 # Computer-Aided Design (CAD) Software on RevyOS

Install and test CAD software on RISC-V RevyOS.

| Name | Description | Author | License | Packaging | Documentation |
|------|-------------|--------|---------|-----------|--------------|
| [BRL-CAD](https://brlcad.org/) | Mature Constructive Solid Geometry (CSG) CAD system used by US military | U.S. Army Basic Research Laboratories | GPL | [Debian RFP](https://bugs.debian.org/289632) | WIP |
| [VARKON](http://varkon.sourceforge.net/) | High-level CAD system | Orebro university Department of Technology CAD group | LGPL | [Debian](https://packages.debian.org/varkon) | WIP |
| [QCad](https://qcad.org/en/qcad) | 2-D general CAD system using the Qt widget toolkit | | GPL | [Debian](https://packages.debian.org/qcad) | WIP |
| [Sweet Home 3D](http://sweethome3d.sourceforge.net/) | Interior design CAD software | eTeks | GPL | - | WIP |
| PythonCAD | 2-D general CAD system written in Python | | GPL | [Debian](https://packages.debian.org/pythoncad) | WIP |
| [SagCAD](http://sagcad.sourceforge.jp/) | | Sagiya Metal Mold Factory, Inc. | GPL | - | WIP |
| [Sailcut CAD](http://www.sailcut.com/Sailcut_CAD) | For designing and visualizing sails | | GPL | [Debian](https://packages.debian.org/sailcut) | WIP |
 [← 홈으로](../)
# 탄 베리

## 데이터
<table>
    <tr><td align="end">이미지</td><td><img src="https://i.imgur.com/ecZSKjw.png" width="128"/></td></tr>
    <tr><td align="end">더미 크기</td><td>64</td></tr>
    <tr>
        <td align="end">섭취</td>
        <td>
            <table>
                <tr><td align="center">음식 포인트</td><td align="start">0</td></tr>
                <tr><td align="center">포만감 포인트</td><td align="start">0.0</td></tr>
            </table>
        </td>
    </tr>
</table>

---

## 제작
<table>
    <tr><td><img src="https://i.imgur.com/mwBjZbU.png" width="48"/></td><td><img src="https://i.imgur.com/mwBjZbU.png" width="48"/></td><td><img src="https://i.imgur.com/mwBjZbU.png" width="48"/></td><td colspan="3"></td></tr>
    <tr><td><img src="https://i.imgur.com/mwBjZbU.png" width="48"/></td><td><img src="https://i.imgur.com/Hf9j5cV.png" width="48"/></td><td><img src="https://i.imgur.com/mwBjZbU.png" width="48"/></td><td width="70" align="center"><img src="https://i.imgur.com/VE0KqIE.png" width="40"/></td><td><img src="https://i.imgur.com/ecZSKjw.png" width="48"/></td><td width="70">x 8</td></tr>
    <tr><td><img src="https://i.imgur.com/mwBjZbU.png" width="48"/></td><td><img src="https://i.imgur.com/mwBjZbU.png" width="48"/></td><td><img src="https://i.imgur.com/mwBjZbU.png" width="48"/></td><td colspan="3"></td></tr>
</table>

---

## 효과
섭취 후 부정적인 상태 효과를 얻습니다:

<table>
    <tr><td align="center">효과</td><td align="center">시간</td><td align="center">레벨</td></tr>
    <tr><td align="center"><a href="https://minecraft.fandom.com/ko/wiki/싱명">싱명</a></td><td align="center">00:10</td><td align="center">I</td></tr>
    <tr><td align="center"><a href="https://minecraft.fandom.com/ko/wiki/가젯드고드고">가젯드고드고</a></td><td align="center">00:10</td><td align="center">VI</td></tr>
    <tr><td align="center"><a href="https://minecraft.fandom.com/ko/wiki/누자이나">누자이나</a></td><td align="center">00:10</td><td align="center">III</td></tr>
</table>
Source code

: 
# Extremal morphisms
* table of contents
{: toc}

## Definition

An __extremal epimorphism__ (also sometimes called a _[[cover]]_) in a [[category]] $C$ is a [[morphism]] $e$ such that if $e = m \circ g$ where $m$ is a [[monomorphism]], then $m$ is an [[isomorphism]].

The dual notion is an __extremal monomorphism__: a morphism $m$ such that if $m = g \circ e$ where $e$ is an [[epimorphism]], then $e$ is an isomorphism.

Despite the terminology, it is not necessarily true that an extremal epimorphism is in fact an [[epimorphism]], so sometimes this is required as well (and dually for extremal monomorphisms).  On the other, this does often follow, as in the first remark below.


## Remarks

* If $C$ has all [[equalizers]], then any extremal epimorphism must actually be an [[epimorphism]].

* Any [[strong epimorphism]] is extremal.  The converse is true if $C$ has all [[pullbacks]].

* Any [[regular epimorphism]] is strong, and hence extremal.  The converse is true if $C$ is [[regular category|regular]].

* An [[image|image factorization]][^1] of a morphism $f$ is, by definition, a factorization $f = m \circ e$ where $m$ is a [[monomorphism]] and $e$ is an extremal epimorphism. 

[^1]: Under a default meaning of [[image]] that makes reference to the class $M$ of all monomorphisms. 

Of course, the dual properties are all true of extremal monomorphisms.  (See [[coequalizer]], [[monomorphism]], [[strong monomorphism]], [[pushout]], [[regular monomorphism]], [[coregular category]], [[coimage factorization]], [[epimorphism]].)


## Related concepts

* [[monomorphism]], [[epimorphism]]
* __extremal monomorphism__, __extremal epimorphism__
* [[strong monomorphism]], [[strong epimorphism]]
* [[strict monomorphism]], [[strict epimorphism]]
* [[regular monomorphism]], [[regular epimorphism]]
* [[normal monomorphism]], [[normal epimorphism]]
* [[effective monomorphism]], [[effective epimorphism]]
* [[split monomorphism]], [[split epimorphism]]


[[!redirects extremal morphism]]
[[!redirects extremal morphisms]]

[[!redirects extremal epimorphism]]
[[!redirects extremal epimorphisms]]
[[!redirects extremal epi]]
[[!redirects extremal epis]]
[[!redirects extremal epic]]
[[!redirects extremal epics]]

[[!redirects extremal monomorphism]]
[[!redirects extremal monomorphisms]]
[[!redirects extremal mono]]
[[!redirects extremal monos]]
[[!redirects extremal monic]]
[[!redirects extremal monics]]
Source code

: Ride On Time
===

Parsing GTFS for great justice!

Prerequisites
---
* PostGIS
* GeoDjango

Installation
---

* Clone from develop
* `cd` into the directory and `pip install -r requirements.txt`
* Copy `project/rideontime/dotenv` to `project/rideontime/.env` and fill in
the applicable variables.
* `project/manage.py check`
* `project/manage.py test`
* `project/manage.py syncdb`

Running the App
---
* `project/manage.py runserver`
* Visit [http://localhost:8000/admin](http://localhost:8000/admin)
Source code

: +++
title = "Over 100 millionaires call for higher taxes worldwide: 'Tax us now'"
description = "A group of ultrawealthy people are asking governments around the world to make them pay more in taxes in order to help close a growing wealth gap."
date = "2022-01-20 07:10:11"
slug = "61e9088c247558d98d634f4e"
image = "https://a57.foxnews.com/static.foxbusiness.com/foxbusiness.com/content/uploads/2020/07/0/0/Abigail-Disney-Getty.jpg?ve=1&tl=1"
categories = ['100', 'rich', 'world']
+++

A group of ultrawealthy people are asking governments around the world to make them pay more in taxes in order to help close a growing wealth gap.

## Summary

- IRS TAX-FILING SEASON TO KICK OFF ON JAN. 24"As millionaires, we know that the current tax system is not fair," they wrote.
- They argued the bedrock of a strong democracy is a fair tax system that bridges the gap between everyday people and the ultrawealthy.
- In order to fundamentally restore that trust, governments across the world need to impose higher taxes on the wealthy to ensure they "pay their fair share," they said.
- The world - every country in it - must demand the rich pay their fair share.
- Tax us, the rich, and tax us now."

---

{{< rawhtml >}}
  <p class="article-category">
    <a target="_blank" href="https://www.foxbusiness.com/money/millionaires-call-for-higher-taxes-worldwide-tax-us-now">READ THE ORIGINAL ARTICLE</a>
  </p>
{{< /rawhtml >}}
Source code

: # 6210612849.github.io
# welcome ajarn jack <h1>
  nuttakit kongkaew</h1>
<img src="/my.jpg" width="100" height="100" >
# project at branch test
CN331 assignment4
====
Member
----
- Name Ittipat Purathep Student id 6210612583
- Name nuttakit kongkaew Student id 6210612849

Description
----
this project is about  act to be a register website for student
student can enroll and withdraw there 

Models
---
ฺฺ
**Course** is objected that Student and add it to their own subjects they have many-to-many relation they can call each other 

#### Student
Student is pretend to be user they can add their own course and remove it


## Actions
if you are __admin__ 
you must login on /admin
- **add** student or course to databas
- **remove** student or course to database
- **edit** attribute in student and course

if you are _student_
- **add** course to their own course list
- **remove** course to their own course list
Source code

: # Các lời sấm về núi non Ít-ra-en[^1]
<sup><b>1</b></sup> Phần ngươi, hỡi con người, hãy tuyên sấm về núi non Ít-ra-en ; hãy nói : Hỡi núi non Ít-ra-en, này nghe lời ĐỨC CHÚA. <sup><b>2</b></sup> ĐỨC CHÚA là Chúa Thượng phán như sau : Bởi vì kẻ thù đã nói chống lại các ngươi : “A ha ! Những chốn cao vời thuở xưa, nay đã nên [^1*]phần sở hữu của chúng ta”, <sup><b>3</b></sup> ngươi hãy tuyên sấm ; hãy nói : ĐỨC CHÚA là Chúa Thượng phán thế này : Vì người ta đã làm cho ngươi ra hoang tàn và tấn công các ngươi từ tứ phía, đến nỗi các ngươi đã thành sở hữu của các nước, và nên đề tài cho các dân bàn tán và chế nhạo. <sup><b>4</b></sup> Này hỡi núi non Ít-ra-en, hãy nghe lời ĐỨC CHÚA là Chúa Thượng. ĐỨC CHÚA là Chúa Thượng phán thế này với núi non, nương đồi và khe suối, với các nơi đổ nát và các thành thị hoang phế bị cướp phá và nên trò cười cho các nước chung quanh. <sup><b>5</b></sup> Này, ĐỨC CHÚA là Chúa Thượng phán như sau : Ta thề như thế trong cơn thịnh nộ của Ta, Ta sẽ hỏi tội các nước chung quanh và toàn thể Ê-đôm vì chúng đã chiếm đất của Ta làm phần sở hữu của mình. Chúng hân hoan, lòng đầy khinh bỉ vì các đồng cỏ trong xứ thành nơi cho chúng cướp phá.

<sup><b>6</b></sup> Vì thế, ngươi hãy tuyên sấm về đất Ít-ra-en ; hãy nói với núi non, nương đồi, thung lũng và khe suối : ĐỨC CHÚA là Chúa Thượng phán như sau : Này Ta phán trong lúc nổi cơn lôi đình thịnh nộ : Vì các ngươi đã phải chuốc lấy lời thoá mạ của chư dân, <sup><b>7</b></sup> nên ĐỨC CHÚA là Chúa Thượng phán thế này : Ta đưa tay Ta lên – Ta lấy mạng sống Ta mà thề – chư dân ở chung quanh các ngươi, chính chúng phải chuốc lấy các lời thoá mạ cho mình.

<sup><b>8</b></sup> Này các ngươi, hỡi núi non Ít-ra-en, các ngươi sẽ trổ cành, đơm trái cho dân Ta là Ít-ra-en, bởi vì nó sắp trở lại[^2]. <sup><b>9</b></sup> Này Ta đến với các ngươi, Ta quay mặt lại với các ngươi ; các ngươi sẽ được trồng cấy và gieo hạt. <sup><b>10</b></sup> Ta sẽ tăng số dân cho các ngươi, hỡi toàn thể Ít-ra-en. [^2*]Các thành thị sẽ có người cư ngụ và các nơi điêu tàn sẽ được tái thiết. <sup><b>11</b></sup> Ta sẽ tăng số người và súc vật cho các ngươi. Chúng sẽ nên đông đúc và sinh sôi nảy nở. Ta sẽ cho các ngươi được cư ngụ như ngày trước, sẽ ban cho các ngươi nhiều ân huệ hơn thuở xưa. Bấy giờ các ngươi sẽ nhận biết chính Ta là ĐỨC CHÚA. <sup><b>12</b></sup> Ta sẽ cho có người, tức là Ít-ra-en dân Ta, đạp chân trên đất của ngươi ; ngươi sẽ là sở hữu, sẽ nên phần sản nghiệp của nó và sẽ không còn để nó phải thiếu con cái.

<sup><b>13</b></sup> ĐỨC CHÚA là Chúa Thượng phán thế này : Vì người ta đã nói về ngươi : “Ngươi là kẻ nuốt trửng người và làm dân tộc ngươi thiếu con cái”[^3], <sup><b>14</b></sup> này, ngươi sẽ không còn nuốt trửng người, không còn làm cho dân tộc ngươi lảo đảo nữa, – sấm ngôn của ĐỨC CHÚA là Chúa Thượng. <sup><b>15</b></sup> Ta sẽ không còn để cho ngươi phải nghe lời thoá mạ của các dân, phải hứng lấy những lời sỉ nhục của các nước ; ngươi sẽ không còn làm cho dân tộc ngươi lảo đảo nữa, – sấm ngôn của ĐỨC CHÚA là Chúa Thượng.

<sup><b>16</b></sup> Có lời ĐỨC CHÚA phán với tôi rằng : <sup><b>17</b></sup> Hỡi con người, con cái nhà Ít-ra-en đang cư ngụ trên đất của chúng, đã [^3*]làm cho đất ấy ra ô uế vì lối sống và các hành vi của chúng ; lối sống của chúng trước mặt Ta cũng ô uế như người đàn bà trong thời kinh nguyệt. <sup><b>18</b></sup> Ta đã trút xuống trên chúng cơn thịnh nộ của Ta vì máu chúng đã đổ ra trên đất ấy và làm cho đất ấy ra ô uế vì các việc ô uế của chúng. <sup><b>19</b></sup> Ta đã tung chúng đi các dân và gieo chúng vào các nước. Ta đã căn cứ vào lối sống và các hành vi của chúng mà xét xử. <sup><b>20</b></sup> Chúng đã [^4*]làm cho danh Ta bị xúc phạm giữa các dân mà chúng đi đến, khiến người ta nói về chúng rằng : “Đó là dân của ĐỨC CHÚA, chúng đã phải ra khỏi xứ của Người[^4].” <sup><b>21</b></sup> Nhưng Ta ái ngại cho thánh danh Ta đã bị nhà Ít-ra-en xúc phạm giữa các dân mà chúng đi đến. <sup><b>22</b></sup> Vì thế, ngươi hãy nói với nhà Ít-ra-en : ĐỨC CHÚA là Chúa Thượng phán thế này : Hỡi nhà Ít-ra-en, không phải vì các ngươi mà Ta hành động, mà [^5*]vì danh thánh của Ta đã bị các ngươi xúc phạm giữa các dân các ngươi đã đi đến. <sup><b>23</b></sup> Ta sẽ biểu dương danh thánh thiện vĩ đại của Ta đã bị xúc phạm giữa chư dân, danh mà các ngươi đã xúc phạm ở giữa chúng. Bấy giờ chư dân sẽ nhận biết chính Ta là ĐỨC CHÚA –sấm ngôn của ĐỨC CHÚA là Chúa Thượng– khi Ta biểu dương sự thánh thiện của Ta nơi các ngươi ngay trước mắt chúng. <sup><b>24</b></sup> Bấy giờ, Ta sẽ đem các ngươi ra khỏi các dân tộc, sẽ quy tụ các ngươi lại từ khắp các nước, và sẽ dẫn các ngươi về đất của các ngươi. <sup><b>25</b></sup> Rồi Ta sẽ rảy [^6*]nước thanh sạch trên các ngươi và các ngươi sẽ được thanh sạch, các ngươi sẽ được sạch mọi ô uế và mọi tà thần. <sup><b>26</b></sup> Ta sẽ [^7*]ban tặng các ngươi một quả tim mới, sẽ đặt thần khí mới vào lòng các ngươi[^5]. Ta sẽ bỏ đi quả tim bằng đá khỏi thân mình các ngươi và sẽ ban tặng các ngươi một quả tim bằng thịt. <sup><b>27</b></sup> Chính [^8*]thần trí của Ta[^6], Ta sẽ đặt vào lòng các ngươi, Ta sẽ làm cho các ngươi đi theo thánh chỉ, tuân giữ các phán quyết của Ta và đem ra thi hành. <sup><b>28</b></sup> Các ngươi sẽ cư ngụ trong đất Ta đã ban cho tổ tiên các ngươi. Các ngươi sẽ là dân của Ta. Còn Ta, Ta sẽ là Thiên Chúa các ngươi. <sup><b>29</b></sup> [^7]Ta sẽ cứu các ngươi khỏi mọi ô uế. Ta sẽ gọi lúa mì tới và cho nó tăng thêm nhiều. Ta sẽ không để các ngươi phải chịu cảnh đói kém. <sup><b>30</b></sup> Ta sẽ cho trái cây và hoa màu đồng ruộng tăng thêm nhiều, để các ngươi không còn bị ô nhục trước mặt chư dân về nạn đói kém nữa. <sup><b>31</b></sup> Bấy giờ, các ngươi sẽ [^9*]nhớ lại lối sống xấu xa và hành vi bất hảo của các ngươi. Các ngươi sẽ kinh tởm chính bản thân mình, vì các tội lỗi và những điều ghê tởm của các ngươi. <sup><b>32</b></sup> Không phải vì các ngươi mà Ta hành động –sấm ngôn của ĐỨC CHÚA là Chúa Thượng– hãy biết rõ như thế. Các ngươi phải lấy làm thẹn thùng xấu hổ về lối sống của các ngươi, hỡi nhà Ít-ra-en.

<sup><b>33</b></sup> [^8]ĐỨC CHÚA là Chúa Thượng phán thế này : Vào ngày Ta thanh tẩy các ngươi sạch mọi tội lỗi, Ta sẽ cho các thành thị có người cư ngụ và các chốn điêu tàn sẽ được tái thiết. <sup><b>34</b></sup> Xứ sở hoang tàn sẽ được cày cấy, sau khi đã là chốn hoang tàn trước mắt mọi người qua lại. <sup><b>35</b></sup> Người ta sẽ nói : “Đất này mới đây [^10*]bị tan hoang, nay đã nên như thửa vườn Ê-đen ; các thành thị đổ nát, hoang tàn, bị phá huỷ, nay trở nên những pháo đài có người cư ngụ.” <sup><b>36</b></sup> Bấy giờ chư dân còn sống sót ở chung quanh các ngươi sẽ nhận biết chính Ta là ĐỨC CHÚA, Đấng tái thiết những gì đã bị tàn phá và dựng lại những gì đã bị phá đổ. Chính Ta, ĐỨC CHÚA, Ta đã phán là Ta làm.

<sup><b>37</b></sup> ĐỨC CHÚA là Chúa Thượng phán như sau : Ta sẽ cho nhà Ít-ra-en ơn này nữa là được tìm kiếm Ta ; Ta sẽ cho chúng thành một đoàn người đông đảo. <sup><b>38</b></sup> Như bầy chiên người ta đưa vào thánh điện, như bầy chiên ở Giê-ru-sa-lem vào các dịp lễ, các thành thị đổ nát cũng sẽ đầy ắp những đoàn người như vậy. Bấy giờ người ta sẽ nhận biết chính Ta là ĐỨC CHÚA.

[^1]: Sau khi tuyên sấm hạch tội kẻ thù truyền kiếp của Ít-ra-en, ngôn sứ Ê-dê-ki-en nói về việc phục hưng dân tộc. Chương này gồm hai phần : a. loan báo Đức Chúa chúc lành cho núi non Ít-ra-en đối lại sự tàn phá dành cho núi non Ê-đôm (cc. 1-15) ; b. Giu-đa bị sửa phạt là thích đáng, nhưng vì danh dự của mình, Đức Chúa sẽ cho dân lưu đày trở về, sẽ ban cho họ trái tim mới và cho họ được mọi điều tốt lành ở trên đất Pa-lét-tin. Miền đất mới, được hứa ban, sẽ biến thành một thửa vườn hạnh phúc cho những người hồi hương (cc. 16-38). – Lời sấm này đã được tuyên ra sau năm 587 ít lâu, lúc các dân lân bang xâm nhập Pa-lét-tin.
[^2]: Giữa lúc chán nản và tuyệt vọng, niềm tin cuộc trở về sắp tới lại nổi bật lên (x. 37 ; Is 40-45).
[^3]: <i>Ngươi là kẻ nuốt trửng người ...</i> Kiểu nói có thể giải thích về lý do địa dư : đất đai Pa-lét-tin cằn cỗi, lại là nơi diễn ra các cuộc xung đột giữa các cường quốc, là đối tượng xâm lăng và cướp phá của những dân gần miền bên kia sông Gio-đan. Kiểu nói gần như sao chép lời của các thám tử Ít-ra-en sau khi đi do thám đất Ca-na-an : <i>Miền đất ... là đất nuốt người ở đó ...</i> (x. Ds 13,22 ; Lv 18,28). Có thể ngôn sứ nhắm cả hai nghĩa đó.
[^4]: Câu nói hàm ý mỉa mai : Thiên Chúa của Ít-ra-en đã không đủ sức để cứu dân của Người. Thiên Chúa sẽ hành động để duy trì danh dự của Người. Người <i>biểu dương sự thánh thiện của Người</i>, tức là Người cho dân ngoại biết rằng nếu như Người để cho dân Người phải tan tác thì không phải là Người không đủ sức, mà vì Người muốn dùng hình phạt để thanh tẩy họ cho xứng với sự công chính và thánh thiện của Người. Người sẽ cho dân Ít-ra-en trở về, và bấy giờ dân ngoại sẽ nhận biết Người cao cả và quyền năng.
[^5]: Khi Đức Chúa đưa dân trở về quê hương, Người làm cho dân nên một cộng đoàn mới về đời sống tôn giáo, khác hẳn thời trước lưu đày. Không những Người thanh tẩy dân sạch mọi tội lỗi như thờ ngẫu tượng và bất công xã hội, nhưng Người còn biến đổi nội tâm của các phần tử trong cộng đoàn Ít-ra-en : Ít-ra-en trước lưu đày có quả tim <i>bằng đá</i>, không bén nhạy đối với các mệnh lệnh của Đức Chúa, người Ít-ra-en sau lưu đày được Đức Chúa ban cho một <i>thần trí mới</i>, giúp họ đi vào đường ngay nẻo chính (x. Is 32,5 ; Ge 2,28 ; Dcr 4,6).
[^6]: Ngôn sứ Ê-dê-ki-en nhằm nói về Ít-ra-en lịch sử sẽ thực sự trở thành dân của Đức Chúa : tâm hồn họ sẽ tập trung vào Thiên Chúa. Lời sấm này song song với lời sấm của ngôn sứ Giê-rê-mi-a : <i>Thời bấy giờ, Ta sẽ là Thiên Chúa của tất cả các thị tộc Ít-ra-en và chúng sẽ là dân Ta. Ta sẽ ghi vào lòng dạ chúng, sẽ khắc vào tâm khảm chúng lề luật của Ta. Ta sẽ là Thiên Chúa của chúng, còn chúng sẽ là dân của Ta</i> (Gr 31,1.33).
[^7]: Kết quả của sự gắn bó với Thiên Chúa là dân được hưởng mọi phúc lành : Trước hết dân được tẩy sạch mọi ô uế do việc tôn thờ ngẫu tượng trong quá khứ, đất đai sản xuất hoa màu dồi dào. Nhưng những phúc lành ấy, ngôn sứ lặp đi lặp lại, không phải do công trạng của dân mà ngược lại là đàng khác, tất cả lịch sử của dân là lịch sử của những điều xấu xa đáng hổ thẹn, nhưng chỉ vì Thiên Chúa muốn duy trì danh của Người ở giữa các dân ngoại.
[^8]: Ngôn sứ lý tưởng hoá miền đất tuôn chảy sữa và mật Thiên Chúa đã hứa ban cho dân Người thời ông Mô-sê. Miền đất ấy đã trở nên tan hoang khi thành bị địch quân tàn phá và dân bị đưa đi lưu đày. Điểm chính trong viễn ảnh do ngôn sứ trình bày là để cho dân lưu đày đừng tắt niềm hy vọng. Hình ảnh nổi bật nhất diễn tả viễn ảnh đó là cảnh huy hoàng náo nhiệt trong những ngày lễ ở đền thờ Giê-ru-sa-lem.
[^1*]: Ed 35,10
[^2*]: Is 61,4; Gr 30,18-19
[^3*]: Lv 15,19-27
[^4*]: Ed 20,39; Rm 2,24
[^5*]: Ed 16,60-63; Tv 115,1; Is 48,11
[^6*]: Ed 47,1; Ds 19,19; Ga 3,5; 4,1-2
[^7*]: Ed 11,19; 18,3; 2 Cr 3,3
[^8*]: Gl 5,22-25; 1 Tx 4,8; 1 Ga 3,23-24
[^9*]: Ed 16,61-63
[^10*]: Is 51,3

* _Work instruction_:
Check each line above for the string "diễn" and copy every line that has it.

* _Solution to this task_:
[^3]: <i>Ngươi là kẻ nuốt trửng người ...</i> Kiểu nói có thể giải thích về lý do địa dư : đất đai Pa-lét-tin cằn cỗi, lại là nơi diễn ra các cuộc xung đột giữa các cường quốc, là đối tượng xâm lăng và cướp phá của những dân gần miền bên kia sông Gio-đan. Kiểu nói gần như sao chép lời của các thám tử Ít-ra-en sau khi đi do thám đất Ca-na-an : <i>Miền đất ... là đất nuốt người ở đó ...</i> (x. Ds 13,22 ; Lv 18,28). Có thể ngôn sứ nhắm cả hai nghĩa đó.
[^8]: Ngôn sứ lý tưởng hoá miền đất tuôn chảy sữa và mật Thiên Chúa đã hứa ban cho dân Người thời ông Mô-sê. Miền đất ấy đã trở nên tan hoang khi thành bị địch quân tàn phá và dân bị đưa đi lưu đày. Điểm chính trong viễn ảnh do ngôn sứ trình bày là để cho dân lưu đày đừng tắt niềm hy vọng. Hình ảnh nổi bật nhất diễn tả viễn ảnh đó là cảnh huy hoàng náo nhiệt trong những ngày lễ ở đền thờ Giê-ru-sa-lem.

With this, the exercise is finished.